Alright, finially picked a cam out and ordered, tsp 224r, and wondering if anyone would know it is worth buying long tubes? I have a 04 a4 with jba catless mids and borla cat back already. Stock heads. Seems like every time I buy headers they are just a problems, with leaks, burning up wires, lower clearance, and rusting out.(70 chevy 3/4 ton 4x4, 79 malibu). Also wonder what the actual gain for long tubes on a dyno are? I know they say like 20 hp on the web page. Is it really or is it more like 10-12? like a K&N says on the box. Your comment will greatly be apreciated.:confused


----------



## alsgto04 (Nov 21, 2007)

Thats the same cam ive been thinking off getting let me know how it comes out. :cool


----------



## PDQ GTO (Jun 21, 2007)

Personally I have had zero issues with my SLP LT’s; nothing burnt & nothing rubbing. Since you already launched the Cats. you might as well get some LT’s along with the cam. You will not be disappointed…


----------



## GTOsarge (Oct 9, 2007)

PDQ GTO said:


> Personally I have had zero issues with my SLP LT’s; nothing burnt & nothing rubbing. Since you already launched the Cats. you might as well get some LT’s along with the cam. You will not be disappointed…
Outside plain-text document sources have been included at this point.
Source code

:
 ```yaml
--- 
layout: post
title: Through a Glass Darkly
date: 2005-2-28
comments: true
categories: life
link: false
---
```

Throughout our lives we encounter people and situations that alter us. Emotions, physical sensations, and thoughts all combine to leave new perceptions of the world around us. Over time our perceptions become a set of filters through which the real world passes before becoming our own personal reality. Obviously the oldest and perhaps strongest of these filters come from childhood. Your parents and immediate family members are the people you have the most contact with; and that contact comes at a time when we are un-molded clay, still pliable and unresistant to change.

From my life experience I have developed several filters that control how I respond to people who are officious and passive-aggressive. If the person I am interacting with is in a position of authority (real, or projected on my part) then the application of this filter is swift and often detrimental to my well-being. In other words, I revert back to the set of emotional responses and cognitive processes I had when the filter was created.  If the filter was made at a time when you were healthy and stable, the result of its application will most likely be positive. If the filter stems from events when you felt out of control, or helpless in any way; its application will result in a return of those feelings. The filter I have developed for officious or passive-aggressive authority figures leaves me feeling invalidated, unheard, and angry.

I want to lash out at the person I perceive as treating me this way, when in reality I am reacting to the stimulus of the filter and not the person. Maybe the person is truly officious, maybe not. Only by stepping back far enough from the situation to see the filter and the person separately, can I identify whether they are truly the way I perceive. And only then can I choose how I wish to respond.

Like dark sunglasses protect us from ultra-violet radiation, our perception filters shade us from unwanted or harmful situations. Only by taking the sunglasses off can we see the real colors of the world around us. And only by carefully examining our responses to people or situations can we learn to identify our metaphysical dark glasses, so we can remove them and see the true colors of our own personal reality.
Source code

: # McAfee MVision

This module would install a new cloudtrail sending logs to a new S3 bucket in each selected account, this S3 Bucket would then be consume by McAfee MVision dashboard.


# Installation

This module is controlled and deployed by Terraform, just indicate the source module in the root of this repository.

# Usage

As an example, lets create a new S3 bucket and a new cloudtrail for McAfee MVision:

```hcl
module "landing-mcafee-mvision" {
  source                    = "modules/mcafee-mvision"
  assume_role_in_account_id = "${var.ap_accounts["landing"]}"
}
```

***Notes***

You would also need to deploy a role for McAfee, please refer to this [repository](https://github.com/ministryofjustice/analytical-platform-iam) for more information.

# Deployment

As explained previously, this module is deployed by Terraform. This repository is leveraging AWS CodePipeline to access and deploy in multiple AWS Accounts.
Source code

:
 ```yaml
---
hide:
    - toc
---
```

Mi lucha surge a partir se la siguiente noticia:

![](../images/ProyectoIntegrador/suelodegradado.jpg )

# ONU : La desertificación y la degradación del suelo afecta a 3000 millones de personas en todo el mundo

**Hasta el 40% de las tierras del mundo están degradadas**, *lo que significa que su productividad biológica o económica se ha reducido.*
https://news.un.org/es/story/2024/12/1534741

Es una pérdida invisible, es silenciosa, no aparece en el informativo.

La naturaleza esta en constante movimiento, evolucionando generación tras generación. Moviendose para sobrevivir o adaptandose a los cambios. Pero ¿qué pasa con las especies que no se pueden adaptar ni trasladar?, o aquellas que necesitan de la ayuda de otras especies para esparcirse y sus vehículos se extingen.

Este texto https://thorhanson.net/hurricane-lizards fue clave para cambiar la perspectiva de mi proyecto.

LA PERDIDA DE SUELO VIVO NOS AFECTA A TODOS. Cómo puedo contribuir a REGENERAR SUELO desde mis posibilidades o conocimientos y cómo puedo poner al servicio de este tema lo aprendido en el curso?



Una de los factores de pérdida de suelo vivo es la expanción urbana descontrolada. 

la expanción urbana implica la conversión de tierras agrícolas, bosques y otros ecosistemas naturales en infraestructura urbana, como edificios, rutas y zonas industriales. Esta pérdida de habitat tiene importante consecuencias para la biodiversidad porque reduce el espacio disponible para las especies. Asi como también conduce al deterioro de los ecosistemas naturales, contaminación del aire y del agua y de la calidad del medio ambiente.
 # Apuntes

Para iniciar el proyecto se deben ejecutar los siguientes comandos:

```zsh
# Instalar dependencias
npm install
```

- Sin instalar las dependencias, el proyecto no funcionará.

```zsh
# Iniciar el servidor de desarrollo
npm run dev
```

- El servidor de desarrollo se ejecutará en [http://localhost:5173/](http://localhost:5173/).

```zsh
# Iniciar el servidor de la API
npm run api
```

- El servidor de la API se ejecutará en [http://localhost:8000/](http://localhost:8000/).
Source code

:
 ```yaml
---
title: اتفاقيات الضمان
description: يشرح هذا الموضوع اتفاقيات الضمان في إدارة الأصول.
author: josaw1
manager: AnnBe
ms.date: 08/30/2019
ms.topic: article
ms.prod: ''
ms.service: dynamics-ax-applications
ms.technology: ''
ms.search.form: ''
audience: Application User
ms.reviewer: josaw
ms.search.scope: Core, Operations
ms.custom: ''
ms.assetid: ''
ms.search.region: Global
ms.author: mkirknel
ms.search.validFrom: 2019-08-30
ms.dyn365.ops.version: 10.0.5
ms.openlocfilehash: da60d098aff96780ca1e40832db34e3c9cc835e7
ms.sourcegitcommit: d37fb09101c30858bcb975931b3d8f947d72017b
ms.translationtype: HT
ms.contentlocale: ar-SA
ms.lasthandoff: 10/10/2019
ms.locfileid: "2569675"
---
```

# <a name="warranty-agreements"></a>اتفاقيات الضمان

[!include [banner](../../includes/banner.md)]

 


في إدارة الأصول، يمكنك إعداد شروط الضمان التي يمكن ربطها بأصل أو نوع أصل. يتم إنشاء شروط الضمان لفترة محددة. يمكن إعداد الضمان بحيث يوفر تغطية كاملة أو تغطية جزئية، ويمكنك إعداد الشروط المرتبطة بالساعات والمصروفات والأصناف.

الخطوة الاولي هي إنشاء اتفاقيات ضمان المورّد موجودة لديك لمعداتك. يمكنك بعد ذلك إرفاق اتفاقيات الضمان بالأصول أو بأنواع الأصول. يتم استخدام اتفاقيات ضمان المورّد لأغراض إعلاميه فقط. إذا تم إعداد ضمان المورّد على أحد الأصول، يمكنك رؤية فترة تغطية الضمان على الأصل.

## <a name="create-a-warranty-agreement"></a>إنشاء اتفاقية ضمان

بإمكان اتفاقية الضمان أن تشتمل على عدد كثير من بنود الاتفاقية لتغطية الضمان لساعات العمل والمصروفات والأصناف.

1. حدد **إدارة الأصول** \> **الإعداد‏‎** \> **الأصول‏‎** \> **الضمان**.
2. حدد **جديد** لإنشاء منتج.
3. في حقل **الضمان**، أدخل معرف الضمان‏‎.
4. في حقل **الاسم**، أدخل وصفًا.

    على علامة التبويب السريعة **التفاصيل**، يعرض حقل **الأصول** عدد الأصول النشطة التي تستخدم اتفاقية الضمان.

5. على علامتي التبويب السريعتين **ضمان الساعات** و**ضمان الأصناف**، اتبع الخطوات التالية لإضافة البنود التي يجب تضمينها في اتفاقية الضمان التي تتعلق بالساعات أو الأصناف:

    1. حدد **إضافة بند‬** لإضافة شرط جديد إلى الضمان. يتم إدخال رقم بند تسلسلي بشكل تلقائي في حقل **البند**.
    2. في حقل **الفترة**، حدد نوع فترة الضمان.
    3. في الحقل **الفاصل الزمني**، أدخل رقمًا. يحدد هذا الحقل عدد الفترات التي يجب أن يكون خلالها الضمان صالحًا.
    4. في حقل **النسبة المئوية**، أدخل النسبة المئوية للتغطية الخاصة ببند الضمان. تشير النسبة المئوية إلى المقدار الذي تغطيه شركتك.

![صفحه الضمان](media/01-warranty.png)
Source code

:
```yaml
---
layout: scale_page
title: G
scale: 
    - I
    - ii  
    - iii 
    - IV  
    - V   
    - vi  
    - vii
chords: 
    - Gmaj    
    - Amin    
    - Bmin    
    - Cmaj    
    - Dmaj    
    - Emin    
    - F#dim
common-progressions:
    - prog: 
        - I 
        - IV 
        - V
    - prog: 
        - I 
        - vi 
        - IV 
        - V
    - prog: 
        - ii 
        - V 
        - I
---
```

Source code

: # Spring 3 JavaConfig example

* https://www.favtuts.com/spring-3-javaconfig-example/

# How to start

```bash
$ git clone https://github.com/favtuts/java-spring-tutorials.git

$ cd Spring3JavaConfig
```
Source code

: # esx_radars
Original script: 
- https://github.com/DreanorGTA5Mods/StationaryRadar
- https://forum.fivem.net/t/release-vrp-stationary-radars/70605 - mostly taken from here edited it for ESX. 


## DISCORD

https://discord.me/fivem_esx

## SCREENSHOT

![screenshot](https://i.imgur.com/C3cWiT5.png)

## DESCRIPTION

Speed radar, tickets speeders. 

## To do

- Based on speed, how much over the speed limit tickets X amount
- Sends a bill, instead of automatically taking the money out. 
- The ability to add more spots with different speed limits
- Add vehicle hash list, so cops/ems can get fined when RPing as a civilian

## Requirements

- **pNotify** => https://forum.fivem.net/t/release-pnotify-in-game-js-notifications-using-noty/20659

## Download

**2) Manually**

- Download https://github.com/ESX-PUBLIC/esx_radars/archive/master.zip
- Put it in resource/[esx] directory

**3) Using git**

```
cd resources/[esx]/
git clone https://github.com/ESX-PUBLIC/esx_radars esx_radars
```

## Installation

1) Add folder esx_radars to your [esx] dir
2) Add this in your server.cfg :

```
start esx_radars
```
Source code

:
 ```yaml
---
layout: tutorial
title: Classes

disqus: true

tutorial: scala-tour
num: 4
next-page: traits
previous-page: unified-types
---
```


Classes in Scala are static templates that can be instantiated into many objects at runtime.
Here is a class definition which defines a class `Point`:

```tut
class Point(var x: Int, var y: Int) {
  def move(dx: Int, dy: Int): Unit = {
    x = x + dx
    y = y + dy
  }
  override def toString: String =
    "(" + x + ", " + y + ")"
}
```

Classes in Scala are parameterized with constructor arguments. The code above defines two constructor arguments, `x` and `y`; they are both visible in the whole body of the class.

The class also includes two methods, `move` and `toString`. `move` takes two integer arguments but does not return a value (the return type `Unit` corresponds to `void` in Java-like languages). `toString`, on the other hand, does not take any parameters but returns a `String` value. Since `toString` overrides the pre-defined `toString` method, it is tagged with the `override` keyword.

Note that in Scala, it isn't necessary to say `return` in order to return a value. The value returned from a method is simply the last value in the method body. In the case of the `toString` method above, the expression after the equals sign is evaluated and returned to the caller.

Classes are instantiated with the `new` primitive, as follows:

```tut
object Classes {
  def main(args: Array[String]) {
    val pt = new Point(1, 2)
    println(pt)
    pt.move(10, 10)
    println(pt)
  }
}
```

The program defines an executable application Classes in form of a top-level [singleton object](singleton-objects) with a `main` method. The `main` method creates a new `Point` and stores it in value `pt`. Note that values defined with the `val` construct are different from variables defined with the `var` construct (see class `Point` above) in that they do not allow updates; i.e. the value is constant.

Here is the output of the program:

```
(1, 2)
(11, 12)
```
 I agree. Go with a higher quality set of LT's and you won't regret it. Gotta let that cam breathe!


----------



## alsgto04 (Nov 21, 2007)

So have you installed that cam, yet?


----------



## dsgto04 (Sep 11, 2008)

I installed the cam last friday (Halloween). I haven't really got on it to much yet to even feel the difference, has nice lopey sound to it. Kind of a pain to drive it right now, always dies on me. Soon as I get my headers I am going to get it tuned. I don't know where though. Not really any repitable tuning shop around in se minnesota. Winter is coming soon so, I might just wait till spring. Looking for any other advise to get that few extra ponies out of it before the tune? And thanks for your feed back.


----------



## alsgto04 (Nov 21, 2007)

Yeah i think you should just wait till next year for the tune that way in the winter you could get more mods on it. Keep me posted on how that cam comes out with the tune. :cheers


----------